Sé bueno con la madre Tierra.

Una vez al año acude a un lugar al que nunca hayas ido antes.

Recuerda que la mejor relación es aquella en la que el amor mutuo es mayor que la necesidad mutua.

Juzga tu éxito en función de aquello a lo que has renunciado para conseguirlo.

Ama y cocina con absoluto derroche.

Medita sobre todo lo anterior y tu vida mejorará.

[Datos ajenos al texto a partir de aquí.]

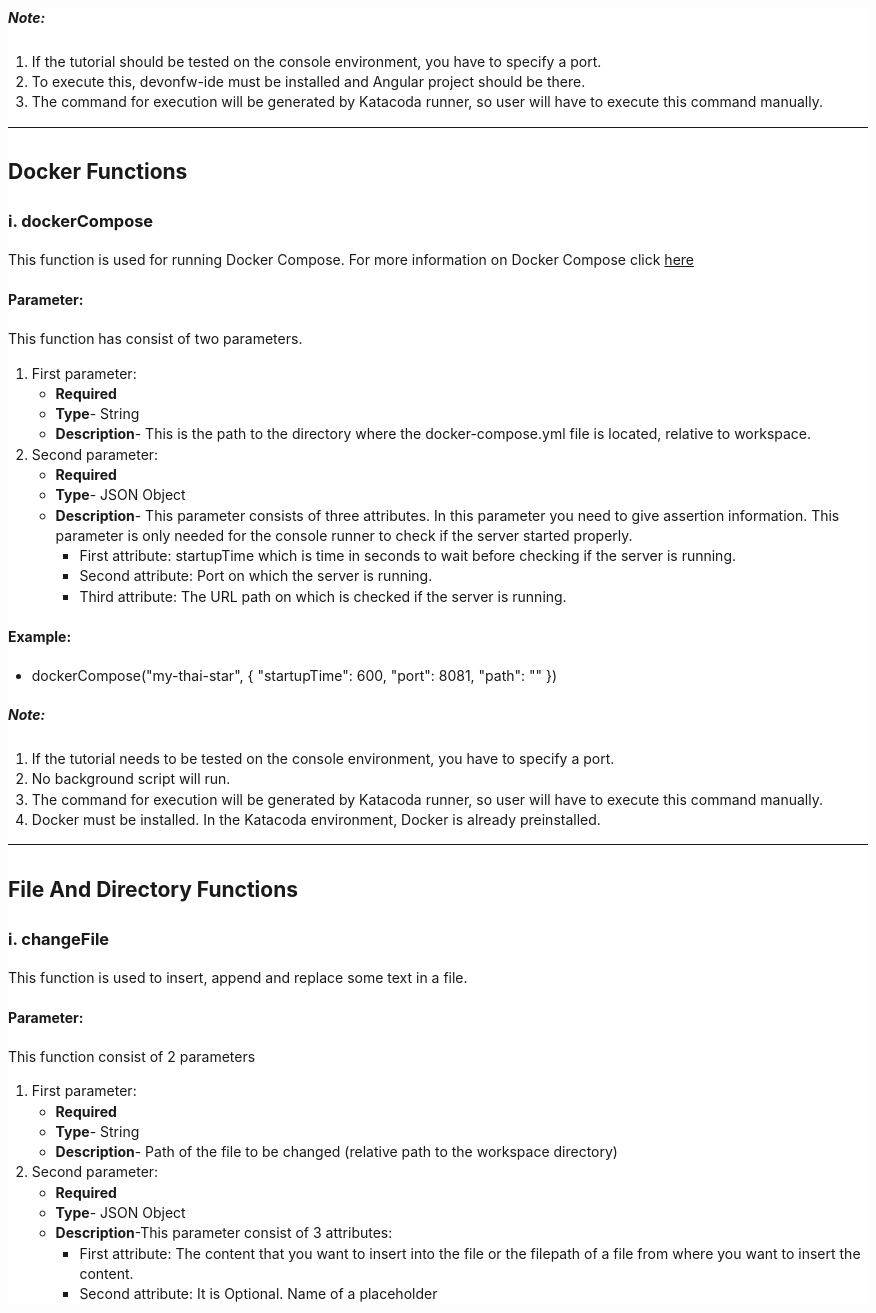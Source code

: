 ##### Note:
1. If the tutorial should be tested on the console environment, you have to specify a port.
2. To execute this, devonfw-ide must be installed and Angular project should be there.
3. The command for execution will be generated by Katacoda runner, so user will have to execute this command manually.

***

## Docker Functions <a name="dockerSpecific"></a>

### i. dockerCompose <a name="dockerCompose"></a>
This function is used for running Docker Compose. For more information on Docker Compose click [here](https://docs.docker.com/compose/) 

#### Parameter: 
This function has consist of two parameters.

1. First parameter:
    - **Required**
    - **Type**- String
    - **Description**- This is the path to the directory where the docker-compose.yml file is located, relative to workspace.
2. Second parameter:
    - **Required**
    - **Type**- JSON Object
    - **Description**- This parameter consists of three attributes. In this parameter you need to give assertion information. This parameter is only needed for the console                            runner to check if the server started properly.
        * First attribute: startupTime which is time in seconds to wait before checking if the server is running.
        * Second attribute: Port on which the server is running.
        * Third attribute: The URL path on which is checked if the server is running.

#### Example: 
* dockerCompose("my-thai-star", { "startupTime": 600, "port": 8081, "path": "" })

##### Note:
1. If the tutorial needs to be tested on the console environment, you have to specify a port.
2. No background script will run. 
3. The command for execution will be generated by Katacoda runner, so user will have to execute this command manually.
4. Docker must be installed. In the Katacoda environment, Docker is already preinstalled.

***

## File And Directory Functions <a name="fileSpecific"></a>

### i. changeFile <a name="changeFile"></a>
This function is used to insert, append and replace some text in a file.
#### Parameter: 
This function consist of 2 parameters
1. First parameter:
    - **Required**
    - **Type**- String
    - **Description**- Path of the file to be changed (relative path to the workspace directory)
2. Second parameter:
    - **Required**
    - **Type**- JSON Object
    - **Description**-This parameter consist of 3 attributes:
      * First attribute: The content that you want to insert into the file or the filepath of a file from where you want to insert the content.
      * Second attribute: It is Optional. Name of a placeholder 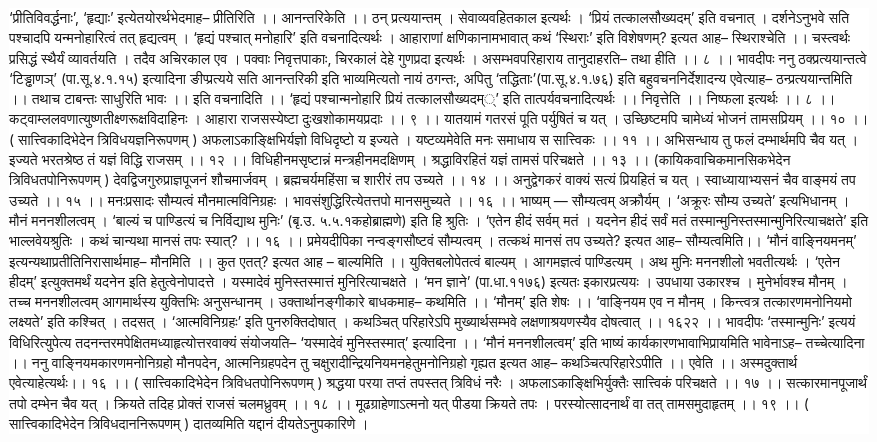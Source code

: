 ‘प्रीतिविवर्द्धनाः’, ‘हृद्याः’ इत्येतयोरर्थभेदमाह– प्रीतिरिति ।। आनन्तरिकेति ।। ठन् प्रत्ययान्तम् । सेवाव्यवहितकाल इत्यर्थः । ‘प्रियं तत्कालसौख्यदम्’ इति वचनात् ।
 दर्शनेऽनुभवे सति पश्चादपि यन्मनोहारित्वं तत् हृद्यत्वम् । ‘हृद्यं पश्चात् मनोहारि’ इति वचनादित्यर्थः । आहाराणां क्षणिकानामभावात् कथं ‘स्थिराः’ इति विशेषणम्? इत्यत आह– स्थिराश्चेति ।। चस्त्वर्थः प्रसिद्धं स्थैर्यं व्यावर्तयति । तदैव अचिरकाल एव ।
पक्वाः निवृत्तपाकाः, चिरकालं देहे गुणप्रदा इत्यर्थः । असम्भवपरिहाराय तानुदाहरति– तथा हीति ।। ८ ।।
भावदीपः
ननु ठक्प्रत्ययान्तत्वे ‘टिड्ढाणञ्’ (पा.सू.४.१.१५) इत्यादिना ङीप्प्रत्यये सति आनन्तरिकी इति भाव्यमित्यतो नायं ठगन्तः, अपितु ‘तद्धिताः’(पा.सू.४.१.७६) इति बहुवचननिर्देशादन्य एवेत्याह– ठन्प्रत्ययान्तमिति ।। तथाच टाबन्तः साधुरिति भावः ।।
 इति वचनादिति ।।
‘हृद्यं पश्चान्मनोहारि प्रियं तत्कालसौख्यदम््’
इति तात्पर्यवचनादित्यर्थः ।। निवृत्तेति ।। निष्फला इत्यर्थः ।। ८ ।।
कट्वाम्ललवणात्युष्णतीक्ष्णरूक्षविदाहिनः ।
आहारा राजसस्येष्टा दुःखशोकामयप्रदाः ।। ९ ।।
यातयामं गतरसं पूति पर्युषितं च यत् ।
उच्छिष्टमपि चामेध्यं भोजनं तामसप्रियम् ।। १० ।।
( सात्त्विकादिभेदेन त्रिविधयज्ञनिरूपणम् )
अफलाऽकाङ्क्षिभिर्यज्ञो विधिदृष्टो य इज्यते ।
यष्टव्यमेवेति मनः समाधाय स सात्त्विकः ।। ११ ।।
अभिसन्धाय तु फलं दम्भार्थमपि चैव यत् ।
इज्यते भरतश्रेष्ठ तं यज्ञं विद्धि राजसम् ।। १२ ।।
विधिहीनमसृष्टान्नं मन्त्रहीनमदक्षिणम् ।
श्रद्धाविरहितं यज्ञं तामसं परिचक्षते ।। १३ ।।
(कायिकवाचिकमानसिकभेदेन त्रिविधतपोनिरूपणम् )
देवद्विजगुरुप्राज्ञपूजनं शौचमार्जवम् ।
ब्रह्मचर्यमहिंसा च शारीरं तप उच्यते ।। १४ ।।
अनुद्वेगकरं वाक्यं सत्यं प्रियहितं च यत् ।
स्वाध्यायाभ्यसनं चैव वाङ्मयं तप उच्यते ।। १५ ।। 
मनःप्रसादः सौम्यत्वं मौनमात्मविनिग्रहः ।
भावसंशुद्धिरित्येतत्तपो मानसमुच्यते ।। १६ ।।
भाष्यम् — सौम्यत्वम् अक्रौर्यम् । 
‘अक्रूरः सौम्य उच्यते’ इत्यभिधानम् । 
मौनं मननशीलत्वम् । 
‘बाल्यं च पाण्डित्यं च निर्विद्याथ मुनिः’
(बृ.उ. ५.५.१कहोब्राह्मणे) इति हि श्रुतिः । 
‘एतेन हीदं सर्वम्  मतं । यदनेन हीदं सर्वं 
मतं तस्मान्मुनिस्तस्मान्मुनिरित्याचक्षते’ 
इति भाल्लवेयश्रुतिः ।
 कथं चान्यथा मानसं तपः स्यात्? ।। १६ ।।
प्रमेयदीपिका
नन्वङ्गसौष्टवं सौम्यत्वम् । तत्कथं मानसं तप उच्यते? इत्यत आह– सौम्यत्वमिति।। ‘मौनं वाङि्नयमनम्’ इत्यन्यथाप्रतीतिनिरासार्थमाह– मौनमिति ।। 
कुत एतत्? इत्यत आह – बाल्यमिति ।। युक्तिबलोपेतत्वं बाल्यम् । आगमज्ञत्वं पाण्डित्यम् । अथ मुनिः मननशीलो भवतीत्यर्थः । ‘एतेन हीदम्’ इत्युक्तमर्थं यदनेन इति हेतुत्वेनोपादत्ते ।
यस्मादेवं मुनिस्तस्मात्तं मुनिरित्याचक्षते । ‘मन ज्ञाने’ (पा.धा.११७६) इत्यतः इकारप्रत्ययः ।
उपधाया उकारश्च । मुनेर्भावश्च मौनम् । तच्च मननशीलत्वम् आगमार्थस्य युक्तिभिः अनुसन्धानम् । उक्तार्थानङ्गीकारे बाधकमाह– कथमिति ।। ‘मौनम्’ इति शेषः ।।
‘वाङ्नियम एव न मौनम् । किन्त्वत्र तत्कारणमनोनियमो लक्ष्यते’ इति कश्चित् । तदसत् । ‘आत्मविनिग्रहः’ इति पुनरुक्तिदोषात् । कथञ्चित् परिहारेऽपि मुख्यार्थसम्भवे लक्षणाश्रयणस्यैव दोषत्वात् ।। १६२२ ।।
भावदीपः
‘तस्मान्मुनिः’ इत्ययं विधिरित्युपेत्य तदनन्तरमपेक्षितमध्याहृत्योत्तरवाक्यं संयोजयति– ‘यस्मादेवं मुनिस्तस्मात्’ इत्यादिना ।। ‘मौनं मननशीलत्वम्’ इति भाष्यं कार्यकारणभावाभिप्रायमिति भावेनाऽह– तच्चेत्यादिना ।। ननु वाङ्नियमकारणमनोनिग्रहो मौनपदेन, आत्मनिग्रहपदेन तु चक्षुरादीन्द्रियनियमनहेतुमनोनिग्रहो गृह्यत इत्यत आह– कथञ्चित्परिहारेऽपीति ।। एवेति ।। अस्मदुक्तार्थ एवेत्याहेत्यर्थः।। १६ ।।
( सात्त्विकादिभेदेन त्रिविधतपोनिरूपणम् )
श्रद्धया परया तप्तं तपस्तत् त्रिविधं नरैः ।
अफलाऽकाङ्क्षिभिर्युक्तैः सात्त्विकं परिचक्षते ।। १७ ।।
सत्कारमानपूजार्थं तपो दम्भेन चैव यत् ।
क्रियते तदिह प्रोक्तं राजसं चलमध्रुवम् ।। १८ ।।
मूढग्राहेणाऽत्मनो यत् पीडया क्रियते तपः ।
परस्योत्सादनार्थं वा तत् तामसमुदाहृतम् ।। १९ ।।
( सात्त्विकादिभेदेन त्रिविधदाननिरूपणम् )
दातव्यमिति यद्दानं दीयतेऽनुपकारिणे ।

Fue la última conversación que tuvimos antes de despedirnos. Miguel murió el último verano del siglo XX, y aunque yo no estaba con él, la persona que le acompañó en los últimos momentos me dijo que se quedó dormido a la hora de la siesta, mientras le leía un texto que dejó subrayado, porque fue lo último que le leyó en su vida: Nuevamente la eterna cuestión: «¿Dónde termina el cuerpo y dónde empieza el alma? El cuerpo pertenece a la descripción del alma. Esta no se halla dentro de él como el vino en la botella, sino como el alcohol en el vino. Yo no tengo un cuerpo, soy un cuerpo. El hombre entero es todo el cuerpo no menos que alma…». Y al llegar este momento se dio cuenta de que ya no respiraba. El texto referido pertenece a Feria de Utopías. Estudio sobre la felicidad humana, de José María Cabodevilla, libro que me dejó en herencia y que guardo como oro en paño. Tenía una dedicatoria: «A mi querida Carlota, este libro de un hombre esencial. Espero que te guste (ver página 123). Con el cariño eterno de Miguel». Fui ansiosa a consultar dicha página, donde había marcado un párrafo que dice así: «En dieciséis siglos, por lo visto, la doctrina agustiniana de la felicidad no ha perdido adeptos. Y María tiene una camiseta con ese letrero, negro sobre fondo rojo: Happiness is having a friend…» (Y en estos puntos suspensivos había añadido con su letra: Carlota).